━━━ Dataset records ━━━

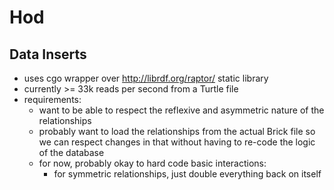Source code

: #  Hod

## Data Inserts

- uses cgo wrapper over http://librdf.org/raptor/ static library
- currently >= 33k reads per second from a Turtle file
- requirements:
    - want to be able to respect the reflexive and asymmetric nature of the relationships
    - probably want to load the relationships from the actual Brick file so we can respect changes in that without having to re-code the logic of the database
    - for now, probably okay to hard code basic interactions:
        - for symmetric relationships, just double everything back on itself


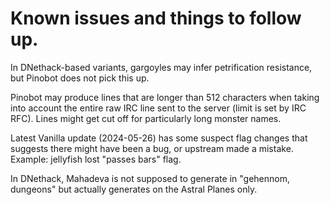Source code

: # Known issues and things to follow up.

In DNethack-based variants, gargoyles may infer petrification resistance, but
Pinobot does not pick this up.

Pinobot may produce lines that are longer than 512 characters when taking into
account the entire raw IRC line sent to the server (limit is set by IRC RFC).
Lines might get cut off for particularly long monster names.

Latest Vanilla update (2024-05-26) has some suspect flag changes that suggests
there might have been a bug, or upstream made a mistake. Example: jellyfish
lost "passes bars" flag.

In DNethack, Mahadeva is not supposed to generate in "gehennom, dungeons" but
actually generates on the Astral Planes only.
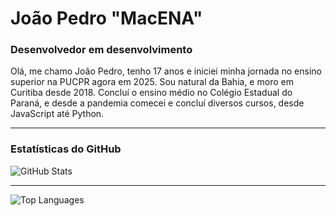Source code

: # João Pedro "MacENA"

### Desenvolvedor em desenvolvimento

Olá, me chamo João Pedro, tenho 17 anos e iniciei minha jornada no ensino superior na PUCPR agora em 2025. Sou natural da Bahia, e moro em Curitiba desde 2018. Concluí o ensino médio no Colégio Estadual do Paraná, e desde a pandemia comecei e concluí diversos cursos, desde JavaScript até Python.

---

### Estatísticas do GitHub

![GitHub Stats](https://github-readme-stats.vercel.app/api?username=Macenajp&show_icons=true&hide=prs&count_private=true&theme=moltack)

---

![Top Languages](https://github-readme-stats.vercel.app/api/top-langs/?username=Macenajp&layout=compact&theme=moltack)
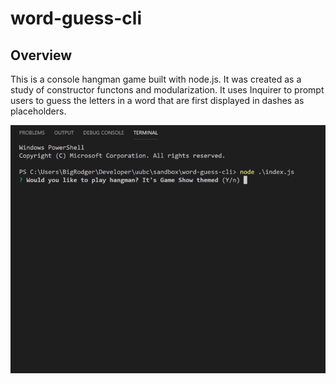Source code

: # word-guess-cli

## Overview

This is a console hangman game built with node.js. It was created as a study of constructor functons and modularization. It uses Inquirer to prompt users to guess the letters in a word that are first displayed in dashes as placeholders. 

![word-guess-cli video](img/index.gif)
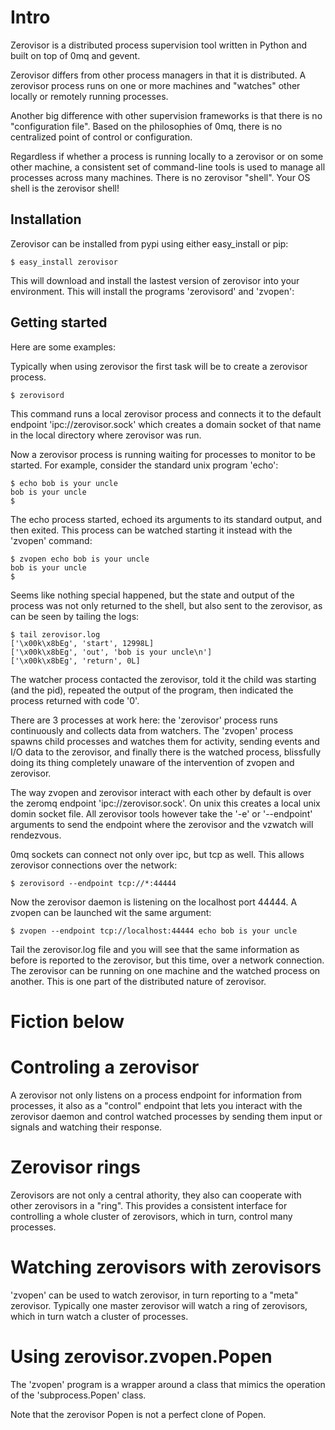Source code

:# Intro

Zerovisor is a distributed process supervision tool written in Python
and built on top of 0mq and gevent.

Zerovisor differs from other process managers in that it is
distributed.  A zerovisor process runs on one or more machines and
"watches" other locally or remotely running processes.

Another big difference with other supervision frameworks is that there
is no "configuration file".  Based on the philosophies of 0mq, there
is no centralized point of control or configuration.

Regardless if whether a process is running locally to a zerovisor or
on some other machine, a consistent set of command-line tools is used
to manage all processes across many machines.  There is no zerovisor
"shell".  Your OS shell is the zerovisor shell!

## Installation

Zerovisor can be installed from pypi using either easy_install or pip:

    $ easy_install zerovisor
    
This will download and install the lastest version of zerovisor into
your environment.  This will install the programs 'zerovisord' and
'zvopen':

## Getting started

Here are some examples:

Typically when using zerovisor the first task will be to create a
zerovisor process.

    $ zerovisord

This command runs a local zerovisor process and connects it to the
default endpoint 'ipc://zerovisor.sock' which creates a domain socket
of that name in the local directory where zerovisor was run.

Now a zerovisor process is running waiting for processes to monitor to
be started.  For example, consider the standard unix program 'echo':

    $ echo bob is your uncle
    bob is your uncle
    $

The echo process started, echoed its arguments to its standard output,
and then exited.  This process can be watched starting it instead with
the 'zvopen' command:

    $ zvopen echo bob is your uncle
    bob is your uncle
    $

Seems like nothing special happened, but the state and output of the
process was not only returned to the shell, but also sent to the
zerovisor, as can be seen by tailing the logs:

    $ tail zerovisor.log
    ['\x00k\x8bEg', 'start', 12998L]
    ['\x00k\x8bEg', 'out', 'bob is your uncle\n']
    ['\x00k\x8bEg', 'return', 0L]

The watcher process contacted the zerovisor, told it the child was
starting (and the pid), repeated the output of the program, then
indicated the process returned with code '0'.

There are 3 processes at work here: the 'zerovisor' process runs
continuously and collects data from watchers.  The 'zvopen' process
spawns child processes and watches them for activity, sending events
and I/O data to the zerovisor, and finally there is the watched
process, blissfully doing its thing completely unaware of the
intervention of zvopen and zerovisor.

The way zvopen and zerovisor interact with each other by default is
over the zeromq endpoint 'ipc://zerovisor.sock'.  On unix this creates
a local unix domin socket file.  All zerovisor tools however take the
'-e' or '--endpoint' arguments to send the endpoint where the
zerovisor and the vzwatch will rendezvous.

0mq sockets can connect not only over ipc, but tcp as well.  This
allows zerovisor connections over the network:

    $ zerovisord --endpoint tcp://*:44444
    
Now the zerovisor daemon is listening on the localhost port 44444.  A
zvopen can be launched wit the same argument:

    $ zvopen --endpoint tcp://localhost:44444 echo bob is your uncle
    
Tail the zerovisor.log file and you will see that the same information
as before is reported to the zerovisor, but this time, over a network
connection.  The zerovisor can be running on one machine and the
watched process on another.  This is one part of the distributed
nature of zerovisor.

# Fiction below

# Controling a zerovisor

A zerovisor not only listens on a process endpoint for information
from processes, it also as a "control" endpoint that lets you interact
with the zerovisor daemon and control watched processes by sending
them input or signals and watching their response.

# Zerovisor rings

Zerovisors are not only a central athority, they also can cooperate
with other zerovisors in a "ring".  This provides a consistent
interface for controlling a whole cluster of zerovisors, which in
turn, control many processes.

# Watching zerovisors with zerovisors

'zvopen' can be used to watch zerovisor, in turn reporting to a
"meta" zerovisor.  Typically one master zerovisor will watch a ring of
zerovisors, which in turn watch a cluster of processes.

# Using zerovisor.zvopen.Popen

The 'zvopen' program is a wrapper around a class that mimics the
operation of the 'subprocess.Popen' class.

Note that the zerovisor Popen is not a perfect clone of Popen.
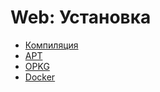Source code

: # Web: Установка

- [Компиляция](/web/installation/build/)
- [APT](/web/installation/apt/)
- [OPKG](/web/installation/opkg/)
- [Docker](/web/installation/docker/)
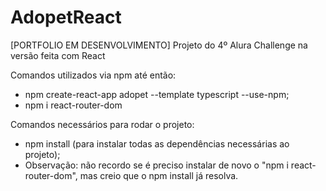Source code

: # AdopetReact
[PORTFOLIO EM DESENVOLVIMENTO] Projeto do 4º Alura Challenge na versão feita com React


Comandos utilizados via npm até então:

- npm create-react-app adopet --template typescript --use-npm;
- npm i react-router-dom


Comandos necessários para rodar o projeto:

- npm install (para instalar todas as dependências necessárias ao projeto);
- Observação: não recordo se é preciso instalar de novo o "npm i react-router-dom", mas creio que o npm install já resolva.

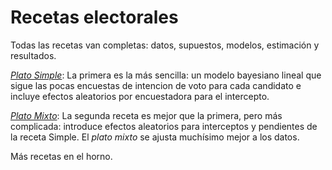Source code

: # Recetas electorales

Todas las recetas van completas: datos, supuestos, modelos, estimación y resultados. 

[*Plato Simple*](https://nelsonamayad.github.io/simple): La primera es la más sencilla: un modelo bayesiano lineal que sigue las pocas encuestas de intencion de voto para cada candidato e incluye efectos aleatorios por encuestadora para el intercepto. 

[*Plato Mixto*](https://nelsonamayad.github.io/mixto): La segunda receta es mejor que la primera, pero más complicada: introduce efectos aleatorios para interceptos y pendientes de la receta Simple. El *plato mixto* se ajusta muchísimo mejor a los datos. 

Más recetas en el horno.
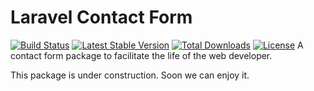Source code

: # Laravel Contact Form

[![Build Status](https://travis-ci.com/Queopius/Laravel-Contactform.svg?branch=master)](https://travis-ci.com/Queopius/Laravel-Contactform)
[![Latest Stable Version](https://poser.pugx.org/queopius/laravel-contactform/v/stable)](https://packagist.org/packages/queopius/laravel-contactform)
[![Total Downloads](https://poser.pugx.org/queopius/laravel-contactform/downloads)](https://packagist.org/packages/queopius/laravel-contactform)
[![License](https://poser.pugx.org/queopius/laravel-contactform/license)](https://packagist.org/packages/queopius/laravel-contactform)
A contact form package to facilitate the life of the web developer.

This package is under construction. Soon we can enjoy it.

━━━

Using the entries above, repeat only the lines from the one containing "and I/O data" through the one containing "zerovisor and the vzwatch will rendezvous.", end lines included.

### [Result for this task]
and I/O data to the zerovisor, and finally there is the watched
process, blissfully doing its thing completely unaware of the
intervention of zvopen and zerovisor.

The way zvopen and zerovisor interact with each other by default is
over the zeromq endpoint 'ipc://zerovisor.sock'.  On unix this creates
a local unix domin socket file.  All zerovisor tools however take the
'-e' or '--endpoint' arguments to send the endpoint where the
zerovisor and the vzwatch will rendezvous.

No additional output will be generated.